In 2009, the Cloud Security Alliance (CSA) was announced and version 1.0 of their Security Guidance for Critical Areas of Focus for Cloud Computing best practices guidance was published. Full disclosure - I was a founding member of the CSA.
Ten years ago, many executives and technical people were not sold on the idea of cloud computing. Many were quite suspicious of the security capabilities of cloud computing, and in fact thought secure cloud computing was an oxymoron. A decade later, cloud computing is dominant and proven, and many of the early concerns about security have been obviated. That’s not to say that there are not significant information security concerns with cloud computing. But most of them are surmountable if implemented correctly.
In Secure Cloud Transformation: The CIO'S Journey (IT-Harvest Press 978-1945254208) editor Richard Stiennon has gathered an all-star cast of CISO’s and CIO’s who have written about their success stories around cloud computing. They bring their extensive knowledge to each chapter and provide significant insights into how to turn a cloud project into a successful project with a happy ending.
The 11 chapters from 16 contributors are broken into 4 sections: Transformation Journey, Practical Consideration, CIO Mandate, and Getting Started. Personally, I would have placed the Getting Started section at the beginning of the book, as it provides a better context. Each of the chapters details specific cloud computing challenges and successes that the author faced.
This is definitely a book that highlights the main successes of cloud computing. But the authors also detail many of the problems they ran into while trying to deploy cloud solutions.
Most of the authors are from very large firms, so their advice is primarily cogent for similarly large companies. Smaller firms may not need such complex enterprise cloud solutions, as their needs for IT transformation may not be as great.
Two of the chapters I found most interesting were from Bruce Lee, former CIO of Fannie Mae and Larry Biagini, former GE CTO. Lee shows how the cloud model has changed information security from control-based, to a risk-based model. This in turn changes the role of the CIO to a much broader mandate, shifting from a delivery executive to a business and security executive. To that, the rapid increase in cybersecurity threats are cited to be some of the top priorities for the CIO, to which cloud computing can controls many of those risks.
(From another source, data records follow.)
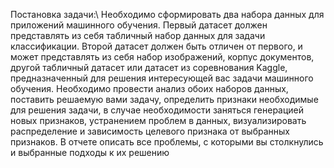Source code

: Постановка задачи:\\
Необходимо сформировать два набора данных для приложений машинного
обучения. Первый датасет должен представлять из себя табличный набор данных для
задачи классификации. Второй датасет должен быть отличен от первого, и может
представлять из себя набор изображений, корпус документов, другой табличный
датасет или датасет из соревнования Kaggle, предназначенный для решения
интересующей вас задачи машинного обучения. Необходимо провести анализ обоих
наборов данных, поставить решаемую вами задачу, определить признаки необходимые
для решения задачи, в случае необходимости заняться генерацией новых признаков,
устранением проблем в данных, визуализировать распределение и зависимость
целевого признака от выбранных признаков. В отчете описать все проблемы, с
которыми вы столкнулись и выбранные подходы к их решению
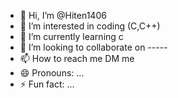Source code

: - 👋 Hi, I’m @Hiten1406
- 👀 I’m interested in coding (C,C++)
- 🌱 I’m currently learning c
- 💞️ I’m looking to collaborate on -----
- 📫 How to reach me DM me
- 😄 Pronouns: ...
- ⚡ Fun fact: ...

<!---
Hiten1406/Hiten1406 is a ✨ special ✨ repository because its `README.md` (this file) appears on your GitHub profile.
You can click the Preview link to take a look at your changes.
--->

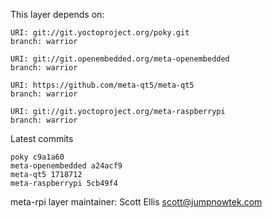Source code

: This layer depends on:

    URI: git://git.yoctoproject.org/poky.git
    branch: warrior

    URI: git://git.openembedded.org/meta-openembedded
    branch: warrior

    URI: https://github.com/meta-qt5/meta-qt5
    branch: warrior

    URI: git://git.yoctoproject.org/meta-raspberrypi
    branch: warrior

Latest commits

    poky c9a1a60
    meta-openembedded a24acf9
    meta-qt5 1718712
    meta-raspberrypi 5cb49f4

meta-rpi layer maintainer: Scott Ellis <scott@jumpnowtek.com>
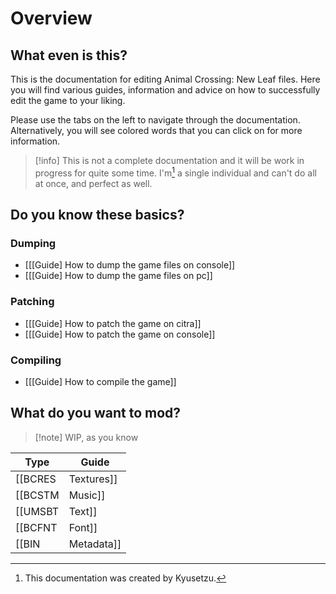 # Overview

## What even is this?
This is the documentation for editing Animal Crossing: New Leaf files.
Here you will find various guides, information and advice on how to successfully edit the game to your liking.

Please use the tabs on the left to navigate through the documentation. Alternatively, you will see colored words that you can click on for more information. 

> [!info]
> This is not a complete documentation and it will be work in progress for quite some time.
> I'm[^1] a single individual and can't do all at once, and perfect as well.
[^1]:This documentation was created by Kyusetzu.
## Do you know these basics?
### Dumping
- [[[Guide] How to dump the game files on console]]
- [[[Guide] How to dump the game files on pc]]
### Patching
- [[[Guide] How to patch the game on citra]]
- [[[Guide] How to patch the game on console]]
### Compiling
- [[[Guide] How to compile the game]]
## What do you want to mod?

> [!note] WIP, as you know

| Type                | Guide                    |
| ------------------- | ------------------------ |
| [[BCRES|Textures]] | [[[Guide] Editing textures]] |
| [[BCSTM|Music]]    | [[[Guide] Editing music]]                      |
| [[UMSBT|Text]]     | [[[Guide] Editing text]]                      |
| [[BCFNT|Font]]     | [[[Guide] Editing the font]]                      |
| [[BIN|Metadata]]   | [[[Guide] Editing the game metadata]]                   |

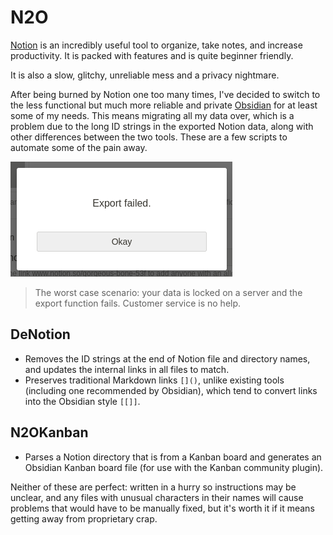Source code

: # N2O
[Notion](https://notion.so) is an incredibly useful tool to organize, take notes, and increase productivity. It is packed with features and is quite beginner friendly.

It is also a slow, glitchy, unreliable mess and a privacy nightmare. 

After being burned by Notion one too many times, I've decided to switch to the less functional but much more reliable and private [Obsidian](https://obsidian.md/) for at least some of my needs. This means migrating all my data over, which is a problem due to the long ID strings in the exported Notion data, along with other differences between the two tools. These are a few scripts to automate some of the pain away.

![Unacceptable](./butwhy.png)

> The worst case scenario: your data is locked on a server and the export function fails. Customer service is no help.

## DeNotion
- Removes the ID strings at the end of Notion file and directory names, and updates the internal links in all files to match.
- Preserves traditional Markdown links `[]()`, unlike existing tools (including one recommended by Obsidian), which tend to convert links into the Obsidian style `[[]]`.

## N2OKanban
- Parses a Notion directory that is from a Kanban board and generates an Obsidian Kanban board file (for use with the Kanban community plugin).

Neither of these are perfect: written in a hurry so instructions may be unclear, and any files with unusual characters in their names will cause problems that would have to be manually fixed, but it's worth it if it means getting away from proprietary crap.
Biagini take a similar approach and shows that information security staff must turn into people who understand risk, to understand what their highest risks are, and put their mitigation into place that allow those highest risks not to actually occur.
This is a good-high level book about the transformative power of the cloud. It’s isn’t and not meant to be a tactical or technical guide to actually doing that. But for those whose management need convincing that the cloud is real, effective, secure and can possible save them significant time, effort and budget, Secure Cloud Transformation: The CIO'S Journey should be on their reading list.